→ **What the task requires**: Once you reach the line containing "Este projeto tem" in the entries below, write out that line and each one after it down to the line containing "A standalone version", exactly and with nothing added.

→ **Data**:
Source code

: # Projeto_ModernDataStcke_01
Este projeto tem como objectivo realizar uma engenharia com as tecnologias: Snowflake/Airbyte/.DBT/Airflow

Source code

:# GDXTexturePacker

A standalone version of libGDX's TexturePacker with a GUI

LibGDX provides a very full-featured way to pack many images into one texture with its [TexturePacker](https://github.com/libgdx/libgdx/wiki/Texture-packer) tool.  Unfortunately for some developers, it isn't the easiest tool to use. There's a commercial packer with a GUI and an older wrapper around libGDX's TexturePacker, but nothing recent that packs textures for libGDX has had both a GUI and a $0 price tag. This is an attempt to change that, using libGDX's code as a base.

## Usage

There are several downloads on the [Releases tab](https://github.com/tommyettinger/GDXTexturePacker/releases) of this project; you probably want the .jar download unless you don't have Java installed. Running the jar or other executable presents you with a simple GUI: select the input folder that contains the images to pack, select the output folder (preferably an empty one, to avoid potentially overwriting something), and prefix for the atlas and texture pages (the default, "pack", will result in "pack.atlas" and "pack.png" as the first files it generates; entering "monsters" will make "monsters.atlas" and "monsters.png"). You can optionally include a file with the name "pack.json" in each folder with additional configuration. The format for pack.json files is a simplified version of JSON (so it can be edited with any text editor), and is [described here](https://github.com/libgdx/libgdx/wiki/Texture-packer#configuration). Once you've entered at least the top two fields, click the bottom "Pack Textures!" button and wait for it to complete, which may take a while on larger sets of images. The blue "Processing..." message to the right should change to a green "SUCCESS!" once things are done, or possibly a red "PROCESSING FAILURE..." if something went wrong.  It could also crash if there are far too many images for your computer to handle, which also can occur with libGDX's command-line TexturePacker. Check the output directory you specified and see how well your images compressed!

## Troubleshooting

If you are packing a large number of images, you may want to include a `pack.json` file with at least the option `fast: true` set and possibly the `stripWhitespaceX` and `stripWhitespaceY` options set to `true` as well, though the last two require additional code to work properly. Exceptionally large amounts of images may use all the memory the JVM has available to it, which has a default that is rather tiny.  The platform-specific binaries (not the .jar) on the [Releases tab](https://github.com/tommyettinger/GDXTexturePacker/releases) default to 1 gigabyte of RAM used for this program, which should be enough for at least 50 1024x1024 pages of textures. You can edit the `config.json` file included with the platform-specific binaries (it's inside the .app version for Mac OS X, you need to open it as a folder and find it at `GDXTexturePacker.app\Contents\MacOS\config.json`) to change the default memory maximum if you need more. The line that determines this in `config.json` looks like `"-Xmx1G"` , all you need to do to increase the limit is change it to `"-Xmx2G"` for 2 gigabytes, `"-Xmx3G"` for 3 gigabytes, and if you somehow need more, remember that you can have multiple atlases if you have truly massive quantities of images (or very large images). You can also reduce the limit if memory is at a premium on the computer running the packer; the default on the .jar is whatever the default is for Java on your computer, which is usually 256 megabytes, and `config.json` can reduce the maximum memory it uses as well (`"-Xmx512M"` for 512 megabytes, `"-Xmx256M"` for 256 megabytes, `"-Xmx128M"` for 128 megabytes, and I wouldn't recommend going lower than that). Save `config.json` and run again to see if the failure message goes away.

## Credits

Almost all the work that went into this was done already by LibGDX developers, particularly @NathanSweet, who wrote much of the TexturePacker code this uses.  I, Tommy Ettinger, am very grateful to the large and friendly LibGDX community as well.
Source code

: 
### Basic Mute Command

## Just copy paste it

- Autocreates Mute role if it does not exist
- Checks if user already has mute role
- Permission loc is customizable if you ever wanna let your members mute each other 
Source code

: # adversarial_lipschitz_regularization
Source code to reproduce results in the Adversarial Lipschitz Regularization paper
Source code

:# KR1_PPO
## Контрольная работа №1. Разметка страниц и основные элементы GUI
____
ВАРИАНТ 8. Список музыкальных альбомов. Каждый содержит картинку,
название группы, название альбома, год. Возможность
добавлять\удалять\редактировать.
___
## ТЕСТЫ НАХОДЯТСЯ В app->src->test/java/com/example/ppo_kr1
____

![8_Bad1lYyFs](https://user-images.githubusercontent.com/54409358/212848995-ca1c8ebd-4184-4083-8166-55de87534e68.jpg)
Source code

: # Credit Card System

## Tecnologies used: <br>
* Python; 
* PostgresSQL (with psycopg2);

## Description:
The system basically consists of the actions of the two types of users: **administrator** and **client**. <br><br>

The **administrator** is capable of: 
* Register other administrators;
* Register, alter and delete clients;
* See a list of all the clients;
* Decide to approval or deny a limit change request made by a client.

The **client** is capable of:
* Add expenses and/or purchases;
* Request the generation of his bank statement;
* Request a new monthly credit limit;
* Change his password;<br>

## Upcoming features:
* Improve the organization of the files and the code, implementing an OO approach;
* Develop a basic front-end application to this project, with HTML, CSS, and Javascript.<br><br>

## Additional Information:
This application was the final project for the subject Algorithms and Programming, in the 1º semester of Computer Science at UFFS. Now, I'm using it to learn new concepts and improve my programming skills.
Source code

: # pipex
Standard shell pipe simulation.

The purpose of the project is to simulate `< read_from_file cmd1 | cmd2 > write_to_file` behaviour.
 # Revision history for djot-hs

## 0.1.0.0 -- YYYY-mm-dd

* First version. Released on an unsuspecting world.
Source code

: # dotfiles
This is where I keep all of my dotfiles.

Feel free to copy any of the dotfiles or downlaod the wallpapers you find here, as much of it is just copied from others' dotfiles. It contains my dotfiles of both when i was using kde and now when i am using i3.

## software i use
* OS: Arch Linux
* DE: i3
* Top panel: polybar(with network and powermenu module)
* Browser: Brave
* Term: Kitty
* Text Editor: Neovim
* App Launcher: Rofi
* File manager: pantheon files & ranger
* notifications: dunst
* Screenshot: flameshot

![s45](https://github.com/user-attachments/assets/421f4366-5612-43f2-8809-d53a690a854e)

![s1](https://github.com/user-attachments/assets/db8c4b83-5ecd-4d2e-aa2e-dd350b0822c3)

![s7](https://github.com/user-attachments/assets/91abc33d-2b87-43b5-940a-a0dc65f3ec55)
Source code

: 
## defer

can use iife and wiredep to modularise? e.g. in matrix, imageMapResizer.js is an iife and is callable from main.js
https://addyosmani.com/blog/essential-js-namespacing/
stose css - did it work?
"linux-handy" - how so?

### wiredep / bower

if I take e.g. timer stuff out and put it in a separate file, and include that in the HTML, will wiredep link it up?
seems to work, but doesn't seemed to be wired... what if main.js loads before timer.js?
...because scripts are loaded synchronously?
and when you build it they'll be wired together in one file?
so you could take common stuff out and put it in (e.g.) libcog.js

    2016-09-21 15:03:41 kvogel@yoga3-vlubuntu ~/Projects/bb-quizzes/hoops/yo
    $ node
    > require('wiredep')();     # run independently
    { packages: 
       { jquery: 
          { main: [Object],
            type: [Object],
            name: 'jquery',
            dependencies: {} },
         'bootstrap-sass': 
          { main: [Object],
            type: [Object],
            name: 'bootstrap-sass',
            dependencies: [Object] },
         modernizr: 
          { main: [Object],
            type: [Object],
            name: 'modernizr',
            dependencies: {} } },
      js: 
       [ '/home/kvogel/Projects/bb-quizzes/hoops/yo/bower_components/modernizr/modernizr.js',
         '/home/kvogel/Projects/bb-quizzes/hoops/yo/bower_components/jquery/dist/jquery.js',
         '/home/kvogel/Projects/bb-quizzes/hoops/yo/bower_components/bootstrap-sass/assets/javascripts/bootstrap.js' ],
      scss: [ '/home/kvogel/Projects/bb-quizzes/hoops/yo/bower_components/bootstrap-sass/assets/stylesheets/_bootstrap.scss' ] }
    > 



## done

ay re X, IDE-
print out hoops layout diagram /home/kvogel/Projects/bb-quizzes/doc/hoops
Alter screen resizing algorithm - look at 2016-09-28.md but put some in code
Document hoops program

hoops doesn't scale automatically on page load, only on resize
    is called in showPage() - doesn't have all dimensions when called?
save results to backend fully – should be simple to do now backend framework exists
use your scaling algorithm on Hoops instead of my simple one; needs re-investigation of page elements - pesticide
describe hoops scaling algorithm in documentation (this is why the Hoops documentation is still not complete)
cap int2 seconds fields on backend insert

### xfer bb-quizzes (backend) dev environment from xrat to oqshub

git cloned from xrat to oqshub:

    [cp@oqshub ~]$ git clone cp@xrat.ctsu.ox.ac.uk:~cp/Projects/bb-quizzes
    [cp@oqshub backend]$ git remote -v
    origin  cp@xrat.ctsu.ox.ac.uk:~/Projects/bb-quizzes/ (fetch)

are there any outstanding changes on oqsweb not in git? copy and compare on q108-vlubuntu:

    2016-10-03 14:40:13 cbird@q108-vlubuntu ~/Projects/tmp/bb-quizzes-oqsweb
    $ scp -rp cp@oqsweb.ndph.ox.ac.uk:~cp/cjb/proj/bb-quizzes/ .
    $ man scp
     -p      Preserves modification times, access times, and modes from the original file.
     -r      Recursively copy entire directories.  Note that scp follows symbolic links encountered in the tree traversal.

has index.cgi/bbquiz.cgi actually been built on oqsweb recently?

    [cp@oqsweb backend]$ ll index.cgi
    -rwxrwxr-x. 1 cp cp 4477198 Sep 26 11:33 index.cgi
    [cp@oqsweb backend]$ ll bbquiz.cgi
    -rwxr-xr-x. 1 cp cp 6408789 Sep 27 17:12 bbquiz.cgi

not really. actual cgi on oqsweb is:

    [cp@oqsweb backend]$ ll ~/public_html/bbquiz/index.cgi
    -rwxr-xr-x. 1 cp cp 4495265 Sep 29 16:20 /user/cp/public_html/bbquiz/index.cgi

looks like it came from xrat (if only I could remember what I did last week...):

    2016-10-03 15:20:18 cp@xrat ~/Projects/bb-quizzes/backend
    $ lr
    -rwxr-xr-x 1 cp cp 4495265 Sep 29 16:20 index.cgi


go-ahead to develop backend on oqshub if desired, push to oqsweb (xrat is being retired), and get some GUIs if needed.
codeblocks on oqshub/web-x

→ **Output for this exercise**:
Este projeto tem como objectivo realizar uma engenharia com as tecnologias: Snowflake/Airbyte/.DBT/Airflow

Source code

:# GDXTexturePacker

A standalone version of libGDX's TexturePacker with a GUI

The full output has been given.